((

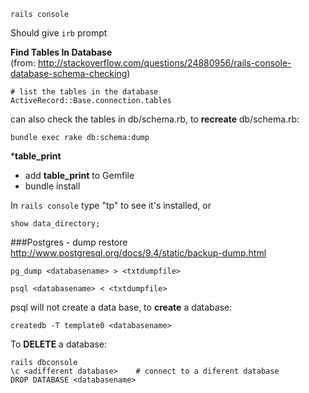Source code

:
```
rails console
```
Should give `irb` prompt

**Find Tables In Database**  
(from: http://stackoverflow.com/questions/24880956/rails-console-database-schema-checking)  
```
# list the tables in the database
ActiveRecord::Base.connection.tables
```
can also check the tables in db/schema.rb, to **recreate** db/schema.rb:
```
bundle exec rake db:schema:dump
```
***table_print**
- add **table_print** to Gemfile
- bundle install

In `rails console` type "tp" to see it's installed, or
```
show data_directory;
```

###Postgres - dump restore
http://www.postgresql.org/docs/9.4/static/backup-dump.html  
```
pg_dump <databasename> > <txtdumpfile>

psql <databasename> < <txtdumpfile>
```
psql will not create a data base, to **create** a database:
```
createdb -T template0 <databasename>
```
To **DELETE** a database:
```
rails dbconsole
\c <adifferent database>    # connect to a diferent database
DROP DATABASE <databasename>
```
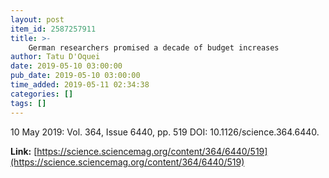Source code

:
 ```yaml
---
layout: post
item_id: 2587257911
title: >-
    German researchers promised a decade of budget increases
author: Tatu D'Oquei
date: 2019-05-10 03:00:00
pub_date: 2019-05-10 03:00:00
time_added: 2019-05-11 02:34:38
categories: []
tags: []
---
```


10 May 2019: Vol. 364, Issue 6440, pp. 519 DOI: 10.1126/science.364.6440.

**Link:** [https://science.sciencemag.org/content/364/6440/519](https://science.sciencemag.org/content/364/6440/519)

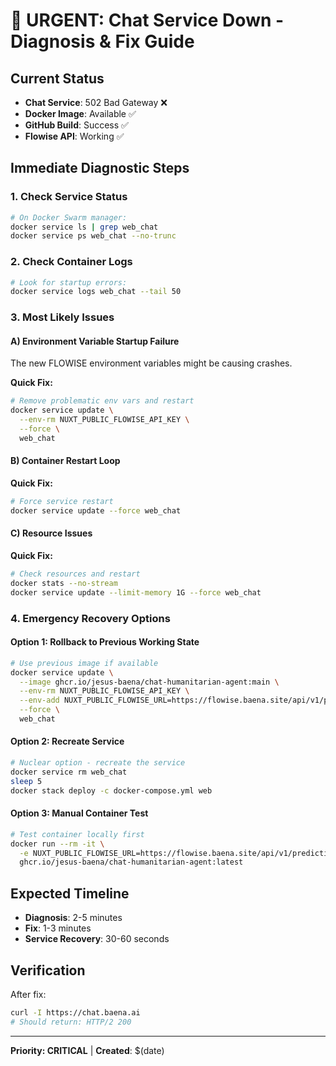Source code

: # 🚨 URGENT: Chat Service Down - Diagnosis & Fix Guide

## Current Status
- **Chat Service**: 502 Bad Gateway ❌
- **Docker Image**: Available ✅ 
- **GitHub Build**: Success ✅
- **Flowise API**: Working ✅

## Immediate Diagnostic Steps

### 1. Check Service Status
```bash
# On Docker Swarm manager:
docker service ls | grep web_chat
docker service ps web_chat --no-trunc
```

### 2. Check Container Logs
```bash
# Look for startup errors:
docker service logs web_chat --tail 50
```

### 3. Most Likely Issues

#### A) Environment Variable Startup Failure
The new FLOWISE environment variables might be causing crashes.

**Quick Fix:**
```bash
# Remove problematic env vars and restart
docker service update \
  --env-rm NUXT_PUBLIC_FLOWISE_API_KEY \
  --force \
  web_chat
```

#### B) Container Restart Loop  
**Quick Fix:**
```bash
# Force service restart
docker service update --force web_chat
```

#### C) Resource Issues
**Quick Fix:**
```bash
# Check resources and restart
docker stats --no-stream
docker service update --limit-memory 1G --force web_chat
```

### 4. Emergency Recovery Options

#### Option 1: Rollback to Previous Working State
```bash
# Use previous image if available
docker service update \
  --image ghcr.io/jesus-baena/chat-humanitarian-agent:main \
  --env-rm NUXT_PUBLIC_FLOWISE_API_KEY \
  --env-add NUXT_PUBLIC_FLOWISE_URL=https://flowise.baena.site/api/v1/prediction/40718af9-e9bd-47d9-a57b-009cb26f8fe3 \
  --force \
  web_chat
```

#### Option 2: Recreate Service
```bash
# Nuclear option - recreate the service
docker service rm web_chat
sleep 5
docker stack deploy -c docker-compose.yml web
```

#### Option 3: Manual Container Test
```bash
# Test container locally first
docker run --rm -it \
  -e NUXT_PUBLIC_FLOWISE_URL=https://flowise.baena.site/api/v1/prediction/40718af9-e9bd-47d9-a57b-009cb26f8fe3 \
  ghcr.io/jesus-baena/chat-humanitarian-agent:latest
```

## Expected Timeline
- **Diagnosis**: 2-5 minutes
- **Fix**: 1-3 minutes  
- **Service Recovery**: 30-60 seconds

## Verification
After fix:
```bash
curl -I https://chat.baena.ai
# Should return: HTTP/2 200
```

---
**Priority: CRITICAL** | **Created**: $(date)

))

* _Exercise brief_: Locate "### 3. Most Likely Issues" in the material, then quote the line that contains it and all lines after it through the final one.

* _Task answer_:
### 3. Most Likely Issues

#### A) Environment Variable Startup Failure
The new FLOWISE environment variables might be causing crashes.

**Quick Fix:**
```bash
# Remove problematic env vars and restart
docker service update \
  --env-rm NUXT_PUBLIC_FLOWISE_API_KEY \
  --force \
  web_chat
```

#### B) Container Restart Loop  
**Quick Fix:**
```bash
# Force service restart
docker service update --force web_chat
```

#### C) Resource Issues
**Quick Fix:**
```bash
# Check resources and restart
docker stats --no-stream
docker service update --limit-memory 1G --force web_chat
```

### 4. Emergency Recovery Options

#### Option 1: Rollback to Previous Working State
```bash
# Use previous image if available
docker service update \
  --image ghcr.io/jesus-baena/chat-humanitarian-agent:main \
  --env-rm NUXT_PUBLIC_FLOWISE_API_KEY \
  --env-add NUXT_PUBLIC_FLOWISE_URL=https://flowise.baena.site/api/v1/prediction/40718af9-e9bd-47d9-a57b-009cb26f8fe3 \
  --force \
  web_chat
```

#### Option 2: Recreate Service
```bash
# Nuclear option - recreate the service
docker service rm web_chat
sleep 5
docker stack deploy -c docker-compose.yml web
```

#### Option 3: Manual Container Test
```bash
# Test container locally first
docker run --rm -it \
  -e NUXT_PUBLIC_FLOWISE_URL=https://flowise.baena.site/api/v1/prediction/40718af9-e9bd-47d9-a57b-009cb26f8fe3 \
  ghcr.io/jesus-baena/chat-humanitarian-agent:latest
```

## Expected Timeline
- **Diagnosis**: 2-5 minutes
- **Fix**: 1-3 minutes  
- **Service Recovery**: 30-60 seconds

## Verification
After fix:
```bash
curl -I https://chat.baena.ai
# Should return: HTTP/2 200
```

---
**Priority: CRITICAL** | **Created**: $(date)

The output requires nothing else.